DIRECTIONS
Nothing but the records, copied exactly and stripped of pictures, should be in the answer.

DATA RECORDS

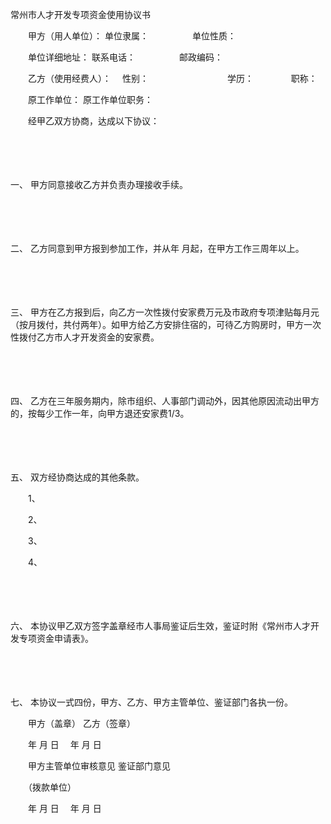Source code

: 



常州市人才开发专项资金使用协议书



 

　　甲方（用人单位）： 单位隶属：　　　　　单位性质：

　　单位详细地址： 联系电话：　　　　　邮政编码：

　　乙方（使用经费人）：　 性别：　　　　　　　　　学历：　　　　 职称：

　　原工作单位： 原工作单位职务：　　

　　经甲乙双方协商，达成以下协议：

　　

　　

一、
甲方同意接收乙方并负责办理接收手续。

　　

　　

二、
乙方同意到甲方报到参加工作，并从年 月起，在甲方工作三周年以上。

　　

　　

三、
甲方在乙方报到后，向乙方一次性拨付安家费万元及市政府专项津贴每月元（按月拨付，共付两年）。如甲方给乙方安排住宿的，可待乙方购房时，甲方一次性拨付乙方市人才开发资金的安家费。

　　

　　

四、
乙方在三年服务期内，除市组织、人事部门调动外，因其他原因流动出甲方的，按每少工作一年，向甲方退还安家费1/3。

　　

　　

五、
双方经协商达成的其他条款。

　　1、

　　2、

　　3、

　　4、

　　

　　

六、
本协议甲乙双方签字盖章经市人事局鉴证后生效，鉴证时附《常州市人才开发专项资金申请表》。

　　

　　

七、
本协议一式四份，甲方、乙方、甲方主管单位、鉴证部门各执一份。　　

　　甲方（盖章） 乙方（签章）

　　年 月 日　 年 月 日　　

　　甲方主管单位审核意见 鉴证部门意见

　　（拨款单位）

　　年 月 日　 年 月 日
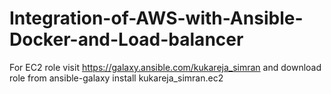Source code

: # Integration-of-AWS-with-Ansible-Docker-and-Load-balancer


For EC2 role visit https://galaxy.ansible.com/kukareja_simran and download role from ansible-galaxy install kukareja_simran.ec2
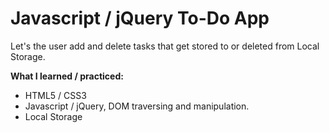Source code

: # Javascript / jQuery To-Do App 

Let's the user add and delete tasks that get stored to or deleted from Local Storage.

**What I learned / practiced:**
* HTML5 / CSS3
* Javascript / jQuery, DOM traversing and manipulation.
* Local Storage
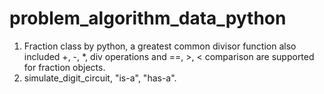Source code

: # problem_algorithm_data_python
1. Fraction class by python, a greatest common divisor function also included
+, -, *, div operations and ==, >, < comparison are supported for fraction objects.
2. simulate_digit_circuit, "is-a", "has-a".
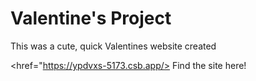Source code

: # Valentine's Project

This was a cute, quick Valentines website created

<href="https://ypdvxs-5173.csb.app/> Find the site here!
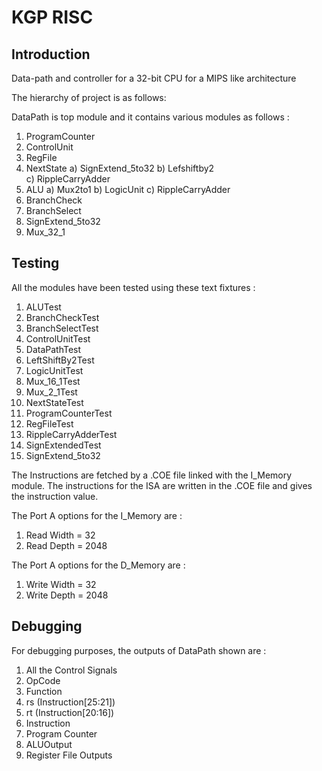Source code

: # KGP RISC

## Introduction

Data-path and controller for a 32-bit CPU for a MIPS like architecture

The hierarchy of project is as follows:

DataPath is top module and it contains various modules as follows :

1. ProgramCounter
2. ControlUnit
3. RegFile
4. NextState 
    a) SignExtend_5to32 
    b) Lefshiftby2  
    c) RippleCarryAdder
5. ALU
    a) Mux2to1
    b) LogicUnit
    c) RippleCarryAdder
6. BranchCheck
7. BranchSelect
8. SignExtend_5to32
9. Mux_32_1

## Testing

All the modules have been tested using these text fixtures :

1. ALUTest
2. BranchCheckTest
3. BranchSelectTest
4. ControlUnitTest
5. DataPathTest
6. LeftShiftBy2Test
7. LogicUnitTest
8. Mux_16_1Test
9. Mux_2_1Test
10. NextStateTest
11. ProgramCounterTest
12. RegFileTest
13. RippleCarryAdderTest
14. SignExtendedTest
15. SignExtend_5to32

The Instructions are fetched by a .COE file linked with the I_Memory module. The instructions for the ISA are written in the .COE file and gives the instruction value.

The Port A options for the I_Memory are :
1. Read Width = 32 
2. Read Depth = 2048 

The Port A options for the D_Memory are :
1. Write Width = 32
2. Write Depth = 2048

## Debugging

For debugging purposes, the outputs of DataPath shown are :

1. All the Control Signals
2. OpCode
3. Function
4. rs (Instruction[25:21])
5. rt (Instruction[20:16])
6. Instruction
7. Program Counter
8. ALUOutput
9. Register File Outputs

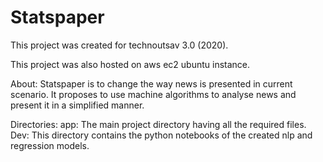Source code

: # Statspaper

This project was created for technoutsav 3.0 (2020).

This project was also hosted on aws ec2 ubuntu instance.

About:
  Statspaper is to change the way news is presented in current scenario. It proposes to use machine algorithms to analyse news and present it in a simplified manner.
  
Directories:
  app: The main project directory having all the required files.
  Dev: This directory contains the python notebooks of the created nlp and regression models.
  
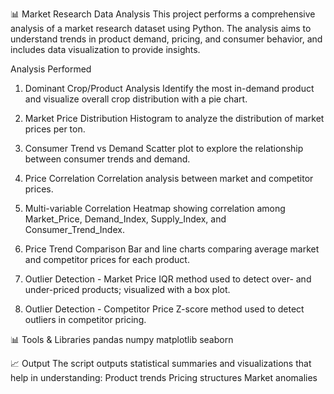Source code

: 📊 Market Research Data Analysis
This project performs a comprehensive analysis of a market research dataset using Python. The analysis aims to understand trends in product demand, pricing, and consumer behavior, and includes data visualization to provide insights.

Analysis Performed
1. Dominant Crop/Product Analysis
Identify the most in-demand product and visualize overall crop distribution with a pie chart.

2. Market Price Distribution
Histogram to analyze the distribution of market prices per ton.

3. Consumer Trend vs Demand
Scatter plot to explore the relationship between consumer trends and demand.

4. Price Correlation
Correlation analysis between market and competitor prices.

5. Multi-variable Correlation
Heatmap showing correlation among Market_Price, Demand_Index, Supply_Index, and Consumer_Trend_Index.

6. Price Trend Comparison
Bar and line charts comparing average market and competitor prices for each product.

7. Outlier Detection - Market Price
IQR method used to detect over- and under-priced products; visualized with a box plot.

8. Outlier Detection - Competitor Price
Z-score method used to detect outliers in competitor pricing.

📊 Tools & Libraries
pandas
numpy
matplotlib
seaborn

📈 Output
The script outputs statistical summaries and visualizations that help in understanding:
Product trends
Pricing structures
Market anomalies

RESPONSE TO THE EXERCISE
Source code

: 



常州市人才开发专项资金使用协议书



 

　　甲方（用人单位）： 单位隶属：　　　　　单位性质：

　　单位详细地址： 联系电话：　　　　　邮政编码：

　　乙方（使用经费人）：　 性别：　　　　　　　　　学历：　　　　 职称：

　　原工作单位： 原工作单位职务：　　

　　经甲乙双方协商，达成以下协议：

　　

　　

一、
甲方同意接收乙方并负责办理接收手续。

　　

　　

二、
乙方同意到甲方报到参加工作，并从年 月起，在甲方工作三周年以上。

　　

　　

三、
甲方在乙方报到后，向乙方一次性拨付安家费万元及市政府专项津贴每月元（按月拨付，共付两年）。如甲方给乙方安排住宿的，可待乙方购房时，甲方一次性拨付乙方市人才开发资金的安家费。

　　

　　

四、
乙方在三年服务期内，除市组织、人事部门调动外，因其他原因流动出甲方的，按每少工作一年，向甲方退还安家费1/3。

　　

　　

五、
双方经协商达成的其他条款。

　　1、

　　2、

　　3、

　　4、

　　

　　

六、
本协议甲乙双方签字盖章经市人事局鉴证后生效，鉴证时附《常州市人才开发专项资金申请表》。

　　

　　

七、
本协议一式四份，甲方、乙方、甲方主管单位、鉴证部门各执一份。　　

　　甲方（盖章） 乙方（签章）

　　年 月 日　 年 月 日　　

　　甲方主管单位审核意见 鉴证部门意见

　　（拨款单位）

　　年 月 日　 年 月 日
Source code

: # Integration-of-AWS-with-Ansible-Docker-and-Load-balancer


For EC2 role visit https://galaxy.ansible.com/kukareja_simran and download role from ansible-galaxy install kukareja_simran.ec2
Source code

: # Javascript / jQuery To-Do App 

Let's the user add and delete tasks that get stored to or deleted from Local Storage.

**What I learned / practiced:**
* HTML5 / CSS3
* Javascript / jQuery, DOM traversing and manipulation.
* Local Storage
Source code

: # problem_algorithm_data_python
1. Fraction class by python, a greatest common divisor function also included
+, -, *, div operations and ==, >, < comparison are supported for fraction objects.
2. simulate_digit_circuit, "is-a", "has-a".
Source code

: # Valentine's Project

This was a cute, quick Valentines website created

<href="https://ypdvxs-5173.csb.app/> Find the site here!
Source code

: # KGP RISC

## Introduction

Data-path and controller for a 32-bit CPU for a MIPS like architecture

The hierarchy of project is as follows:

DataPath is top module and it contains various modules as follows :

1. ProgramCounter
2. ControlUnit
3. RegFile
4. NextState 
    a) SignExtend_5to32 
    b) Lefshiftby2  
    c) RippleCarryAdder
5. ALU
    a) Mux2to1
    b) LogicUnit
    c) RippleCarryAdder
6. BranchCheck
7. BranchSelect
8. SignExtend_5to32
9. Mux_32_1

## Testing

All the modules have been tested using these text fixtures :

1. ALUTest
2. BranchCheckTest
3. BranchSelectTest
4. ControlUnitTest
5. DataPathTest
6. LeftShiftBy2Test
7. LogicUnitTest
8. Mux_16_1Test
9. Mux_2_1Test
10. NextStateTest
11. ProgramCounterTest
12. RegFileTest
13. RippleCarryAdderTest
14. SignExtendedTest
15. SignExtend_5to32

The Instructions are fetched by a .COE file linked with the I_Memory module. The instructions for the ISA are written in the .COE file and gives the instruction value.

The Port A options for the I_Memory are :
1. Read Width = 32 
2. Read Depth = 2048 

The Port A options for the D_Memory are :
1. Write Width = 32
2. Write Depth = 2048

## Debugging

For debugging purposes, the outputs of DataPath shown are :

1. All the Control Signals
2. OpCode
3. Function
4. rs (Instruction[25:21])
5. rt (Instruction[20:16])
6. Instruction
7. Program Counter
8. ALUOutput
9. Register File Outputs

Source code

: # Statspaper

This project was created for technoutsav 3.0 (2020).

This project was also hosted on aws ec2 ubuntu instance.

About:
  Statspaper is to change the way news is presented in current scenario. It proposes to use machine algorithms to analyse news and present it in a simplified manner.
  
Directories:
  app: The main project directory having all the required files.
  Dev: This directory contains the python notebooks of the created nlp and regression models.
  
Source code

: 📊 Market Research Data Analysis
This project performs a comprehensive analysis of a market research dataset using Python. The analysis aims to understand trends in product demand, pricing, and consumer behavior, and includes data visualization to provide insights.

Analysis Performed
1. Dominant Crop/Product Analysis
Identify the most in-demand product and visualize overall crop distribution with a pie chart.

2. Market Price Distribution
Histogram to analyze the distribution of market prices per ton.

3. Consumer Trend vs Demand
Scatter plot to explore the relationship between consumer trends and demand.

4. Price Correlation
Correlation analysis between market and competitor prices.

5. Multi-variable Correlation
Heatmap showing correlation among Market_Price, Demand_Index, Supply_Index, and Consumer_Trend_Index.

6. Price Trend Comparison
Bar and line charts comparing average market and competitor prices for each product.

7. Outlier Detection - Market Price
IQR method used to detect over- and under-priced products; visualized with a box plot.

8. Outlier Detection - Competitor Price
Z-score method used to detect outliers in competitor pricing.

📊 Tools & Libraries
pandas
numpy
matplotlib
seaborn

📈 Output
The script outputs statistical summaries and visualizations that help in understanding:
Product trends
Pricing structures
Market anomalies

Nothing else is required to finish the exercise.